The Company capitalizes certain costs incurred during the
application development stage associated with the development of
new software products for internal use. Research and development
costs in the preliminary project stage are expensed. Internal
and external training costs and maintenance costs in the
post-implementation operation stage are also expensed.

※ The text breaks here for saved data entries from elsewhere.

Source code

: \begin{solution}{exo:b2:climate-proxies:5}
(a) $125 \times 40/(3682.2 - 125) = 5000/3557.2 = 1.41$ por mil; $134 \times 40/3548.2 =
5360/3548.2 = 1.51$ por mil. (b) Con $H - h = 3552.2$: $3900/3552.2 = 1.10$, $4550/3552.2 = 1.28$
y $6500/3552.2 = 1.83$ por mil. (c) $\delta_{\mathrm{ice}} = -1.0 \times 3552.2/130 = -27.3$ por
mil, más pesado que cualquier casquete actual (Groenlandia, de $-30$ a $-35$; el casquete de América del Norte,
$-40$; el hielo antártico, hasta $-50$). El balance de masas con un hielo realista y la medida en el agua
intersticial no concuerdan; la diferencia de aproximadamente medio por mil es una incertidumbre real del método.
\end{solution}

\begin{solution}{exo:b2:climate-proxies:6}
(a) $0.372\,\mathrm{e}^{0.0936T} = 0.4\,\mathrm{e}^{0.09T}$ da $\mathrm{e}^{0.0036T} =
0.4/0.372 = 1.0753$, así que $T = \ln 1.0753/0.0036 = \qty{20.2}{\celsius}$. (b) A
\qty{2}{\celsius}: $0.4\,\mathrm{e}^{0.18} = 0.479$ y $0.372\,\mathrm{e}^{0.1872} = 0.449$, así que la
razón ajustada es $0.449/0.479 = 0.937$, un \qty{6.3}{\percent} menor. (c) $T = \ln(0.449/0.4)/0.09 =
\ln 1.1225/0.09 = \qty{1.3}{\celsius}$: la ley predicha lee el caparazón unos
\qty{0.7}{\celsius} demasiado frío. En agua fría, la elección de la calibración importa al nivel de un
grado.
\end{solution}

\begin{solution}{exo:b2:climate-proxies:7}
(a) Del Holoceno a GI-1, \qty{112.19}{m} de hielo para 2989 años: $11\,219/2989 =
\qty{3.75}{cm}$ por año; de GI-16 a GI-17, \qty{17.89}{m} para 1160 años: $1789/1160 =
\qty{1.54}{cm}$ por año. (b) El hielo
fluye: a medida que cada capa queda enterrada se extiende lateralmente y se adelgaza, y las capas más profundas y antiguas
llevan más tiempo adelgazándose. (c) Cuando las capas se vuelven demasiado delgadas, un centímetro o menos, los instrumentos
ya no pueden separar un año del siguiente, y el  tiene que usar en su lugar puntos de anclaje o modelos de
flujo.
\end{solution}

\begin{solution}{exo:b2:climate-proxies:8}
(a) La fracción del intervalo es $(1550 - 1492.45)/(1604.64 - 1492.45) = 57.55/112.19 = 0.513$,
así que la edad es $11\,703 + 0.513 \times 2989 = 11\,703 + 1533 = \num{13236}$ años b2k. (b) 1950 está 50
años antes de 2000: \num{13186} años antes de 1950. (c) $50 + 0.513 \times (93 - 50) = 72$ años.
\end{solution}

Capitalized software costs are amortized over the estimated
useful lives of the software, ranging from 3 to 7 years and
commencing upon operational use.
Goodwill
and Other Intangible Assets
Goodwill represents the excess of the cost of an acquired
business over the fair value of the identifiable tangible and
intangible assets and liabilities assumed in a business
combination. Identifiable intangible assets include customer
relationships and non-compete agreements. The fair value of
these intangible assets at the time of acquisition is estimated
based upon discounted future cash flow projections. The customer
relationships are amortized on a straight-line basis over the
expected average life of the acquired accounts, which is
typically five years based upon a number of factors, including
longevity of customers acquired and historical retention rates.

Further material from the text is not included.